Et la couleur qui bouleverse le plus nos perceptions est à coup sûr la bonne humeur à toute épreuve des compositions. On n'est pas très proche des Pixies, loin de Slowdive, et à des années lumières de The Jesus Lizard. Les hits "All Together" ou "Rainbow's End", "Flying", "You Are Mine", etc., ça n'en finit pas, ça transpire la vie à grandes eaux ! L'infime portion de formations potables (des noms : heu... bah...) s'étant risqué à une telle immersion dans le soleil explique l'inévitable haut-le-cœur de la première écoute. Pas habitué. New-wave, heavy metal, shoegaze, jeune pousse grunge de l'époque... Eleven fait figure de mouton noir devant les grilles de ces maisons rock bien balisées, et seul l'entrepôt gigantesque de l'alternatif peut lui faire une place... Le malheureux qui voudra stocker le groupe devra alors se bricoler un rayon dont le nom devra être tout aussi bateau mais explicite : Mélodique. On ne pourra pas faire mieux, mais bon, impec'.

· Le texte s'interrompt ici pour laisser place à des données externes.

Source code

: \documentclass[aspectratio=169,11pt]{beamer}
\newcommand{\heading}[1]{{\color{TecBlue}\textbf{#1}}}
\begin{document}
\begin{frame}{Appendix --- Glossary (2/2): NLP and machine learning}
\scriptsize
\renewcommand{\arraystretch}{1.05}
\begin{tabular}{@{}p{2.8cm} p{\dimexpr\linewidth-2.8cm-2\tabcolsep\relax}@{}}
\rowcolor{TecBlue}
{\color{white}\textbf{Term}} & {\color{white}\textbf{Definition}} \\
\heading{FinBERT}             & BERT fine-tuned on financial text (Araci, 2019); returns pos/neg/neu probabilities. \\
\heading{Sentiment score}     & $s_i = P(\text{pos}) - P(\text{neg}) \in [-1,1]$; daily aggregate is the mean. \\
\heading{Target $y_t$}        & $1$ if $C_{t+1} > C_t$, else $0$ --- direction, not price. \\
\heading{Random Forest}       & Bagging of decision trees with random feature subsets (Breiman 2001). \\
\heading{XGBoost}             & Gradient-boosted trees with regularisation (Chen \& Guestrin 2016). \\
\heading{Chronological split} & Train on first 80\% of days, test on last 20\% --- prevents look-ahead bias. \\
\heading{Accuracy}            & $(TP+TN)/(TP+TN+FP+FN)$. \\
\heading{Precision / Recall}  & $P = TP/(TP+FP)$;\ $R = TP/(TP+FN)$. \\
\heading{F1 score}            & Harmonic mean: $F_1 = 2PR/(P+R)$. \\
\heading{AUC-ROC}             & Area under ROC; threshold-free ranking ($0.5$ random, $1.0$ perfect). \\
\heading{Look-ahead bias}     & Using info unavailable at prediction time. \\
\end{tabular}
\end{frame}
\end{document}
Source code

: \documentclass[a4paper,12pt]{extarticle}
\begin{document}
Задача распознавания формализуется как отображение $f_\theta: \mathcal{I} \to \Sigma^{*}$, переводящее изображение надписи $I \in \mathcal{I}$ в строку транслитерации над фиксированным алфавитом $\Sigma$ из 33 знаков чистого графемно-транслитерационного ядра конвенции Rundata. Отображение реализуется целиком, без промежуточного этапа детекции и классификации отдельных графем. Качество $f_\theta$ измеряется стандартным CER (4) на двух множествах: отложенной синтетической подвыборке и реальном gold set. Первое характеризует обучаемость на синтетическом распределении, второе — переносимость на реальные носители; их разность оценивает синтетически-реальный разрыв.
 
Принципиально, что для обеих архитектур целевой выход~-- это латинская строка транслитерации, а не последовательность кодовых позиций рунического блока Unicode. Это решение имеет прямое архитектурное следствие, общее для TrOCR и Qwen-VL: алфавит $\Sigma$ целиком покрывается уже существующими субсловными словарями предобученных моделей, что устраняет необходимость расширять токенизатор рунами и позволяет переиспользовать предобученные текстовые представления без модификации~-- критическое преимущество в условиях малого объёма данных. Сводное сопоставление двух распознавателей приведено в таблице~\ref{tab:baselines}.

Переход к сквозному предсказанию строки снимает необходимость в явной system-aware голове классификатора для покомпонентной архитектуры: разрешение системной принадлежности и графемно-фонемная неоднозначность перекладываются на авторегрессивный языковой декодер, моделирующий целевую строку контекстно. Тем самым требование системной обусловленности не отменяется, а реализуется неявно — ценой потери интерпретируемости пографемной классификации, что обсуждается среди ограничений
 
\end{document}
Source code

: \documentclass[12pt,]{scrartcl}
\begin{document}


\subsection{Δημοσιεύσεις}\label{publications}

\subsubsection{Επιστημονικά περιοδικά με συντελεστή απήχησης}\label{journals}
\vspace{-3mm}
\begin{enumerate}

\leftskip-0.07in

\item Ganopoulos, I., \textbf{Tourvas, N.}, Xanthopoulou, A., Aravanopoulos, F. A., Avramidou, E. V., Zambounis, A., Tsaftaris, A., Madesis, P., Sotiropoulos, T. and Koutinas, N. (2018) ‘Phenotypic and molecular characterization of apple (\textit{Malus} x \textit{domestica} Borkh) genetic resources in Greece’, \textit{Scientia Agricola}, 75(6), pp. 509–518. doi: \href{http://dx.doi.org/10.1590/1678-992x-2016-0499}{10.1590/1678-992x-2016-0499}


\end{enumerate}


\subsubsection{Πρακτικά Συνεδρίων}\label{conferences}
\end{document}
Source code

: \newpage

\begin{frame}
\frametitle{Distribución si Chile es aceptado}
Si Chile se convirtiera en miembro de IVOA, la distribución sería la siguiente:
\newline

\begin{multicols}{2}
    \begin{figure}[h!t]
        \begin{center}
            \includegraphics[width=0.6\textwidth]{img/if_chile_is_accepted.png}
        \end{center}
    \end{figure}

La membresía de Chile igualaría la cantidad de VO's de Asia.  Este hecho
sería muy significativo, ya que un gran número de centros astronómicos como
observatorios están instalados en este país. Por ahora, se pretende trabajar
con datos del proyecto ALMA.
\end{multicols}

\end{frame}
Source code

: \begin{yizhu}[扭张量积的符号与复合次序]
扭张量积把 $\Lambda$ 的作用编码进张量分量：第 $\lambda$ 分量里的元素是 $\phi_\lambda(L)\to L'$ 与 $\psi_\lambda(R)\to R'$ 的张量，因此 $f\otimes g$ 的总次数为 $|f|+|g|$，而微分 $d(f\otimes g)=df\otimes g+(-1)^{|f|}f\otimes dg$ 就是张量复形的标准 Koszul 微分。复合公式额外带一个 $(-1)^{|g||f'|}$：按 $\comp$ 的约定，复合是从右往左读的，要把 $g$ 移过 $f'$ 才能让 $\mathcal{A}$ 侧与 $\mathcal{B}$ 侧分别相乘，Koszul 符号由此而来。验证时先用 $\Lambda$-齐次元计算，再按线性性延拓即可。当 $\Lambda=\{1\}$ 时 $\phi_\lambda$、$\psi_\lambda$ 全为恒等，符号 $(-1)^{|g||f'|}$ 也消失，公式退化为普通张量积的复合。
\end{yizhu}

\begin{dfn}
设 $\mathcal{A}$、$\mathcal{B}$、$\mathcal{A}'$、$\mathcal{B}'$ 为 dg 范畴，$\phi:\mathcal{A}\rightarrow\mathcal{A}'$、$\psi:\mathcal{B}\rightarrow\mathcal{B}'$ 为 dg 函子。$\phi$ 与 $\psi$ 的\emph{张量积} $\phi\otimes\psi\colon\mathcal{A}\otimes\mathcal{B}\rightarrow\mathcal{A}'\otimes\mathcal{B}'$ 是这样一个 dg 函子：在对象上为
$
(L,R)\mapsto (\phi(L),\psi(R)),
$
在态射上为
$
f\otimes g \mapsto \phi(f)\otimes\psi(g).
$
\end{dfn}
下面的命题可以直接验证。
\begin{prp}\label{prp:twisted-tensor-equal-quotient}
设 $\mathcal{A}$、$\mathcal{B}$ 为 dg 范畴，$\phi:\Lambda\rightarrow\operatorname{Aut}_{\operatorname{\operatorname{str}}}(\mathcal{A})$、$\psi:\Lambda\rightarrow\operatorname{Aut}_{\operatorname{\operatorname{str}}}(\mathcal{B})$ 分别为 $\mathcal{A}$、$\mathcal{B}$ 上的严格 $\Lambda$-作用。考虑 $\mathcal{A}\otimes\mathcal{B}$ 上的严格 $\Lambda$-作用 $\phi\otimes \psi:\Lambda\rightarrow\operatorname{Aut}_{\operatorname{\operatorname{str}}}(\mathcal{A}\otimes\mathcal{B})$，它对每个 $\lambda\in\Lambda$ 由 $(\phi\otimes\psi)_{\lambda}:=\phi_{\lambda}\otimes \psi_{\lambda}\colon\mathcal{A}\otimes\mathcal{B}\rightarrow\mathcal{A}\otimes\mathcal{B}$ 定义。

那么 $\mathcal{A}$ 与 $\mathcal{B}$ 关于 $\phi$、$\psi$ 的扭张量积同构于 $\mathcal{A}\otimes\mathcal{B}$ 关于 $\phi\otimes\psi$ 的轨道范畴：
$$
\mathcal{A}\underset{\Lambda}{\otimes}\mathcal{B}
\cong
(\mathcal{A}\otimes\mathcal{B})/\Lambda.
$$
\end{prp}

L'autre arme de choc, c'est le chant. Ou plutôt le binôme vocal. Mieux encore : les deux hurluberlus débordant d'enthousiasme nous prenant par la main pour nous guider joyeusement sur toute la galette. Car même si les chansons de ce premier album ne sont pas les plus mémorables qui soit, l'exécution elle, est parfaite. La maîtrise exceptionnelle du chant soul, le charme de l'enchevêtrement des deux voix, souvent au-delà des simples harmonies vocales, en plein partage simultané, transcendent le disque d'un bout à l'autre. Johannes et Shneider sont des P*TAINS de chanteurs ! Point ! Et sans notre consentement mais avec le plus grand plaisir, le couple catapulte un amour qui nous transperce.
Les personnages sont fascinants, et pas seulement au chant. Le piano et la féminité de Shneider annonce Tori Amos voire Alanis Morissette avant l'heure. Quant à Johannes, c'est son insolence à la guitare qui fait naviguer le genre du groupe en eaux troubles, au delà d'un vulgaire pop-rock. Il la maltraite d'une manière assez rare pour le style et l'époque, comme ce solo hystérique de "Water And Power" donnant quelques sueurs froides à n'importe quel guitar hero de l'époque. Johannes est également un P*TAIN de guitariste... re-Point ! Mené par la maestria de la six-cordes, les instruments nous donnent ainsi la sensation de ne jamais être totalement à l'abri de la créativité. Exemple frappant : le pont de l'excellent "Before Your Eyes" nous offre... un solo de batterie ! C'pas souvent les copains !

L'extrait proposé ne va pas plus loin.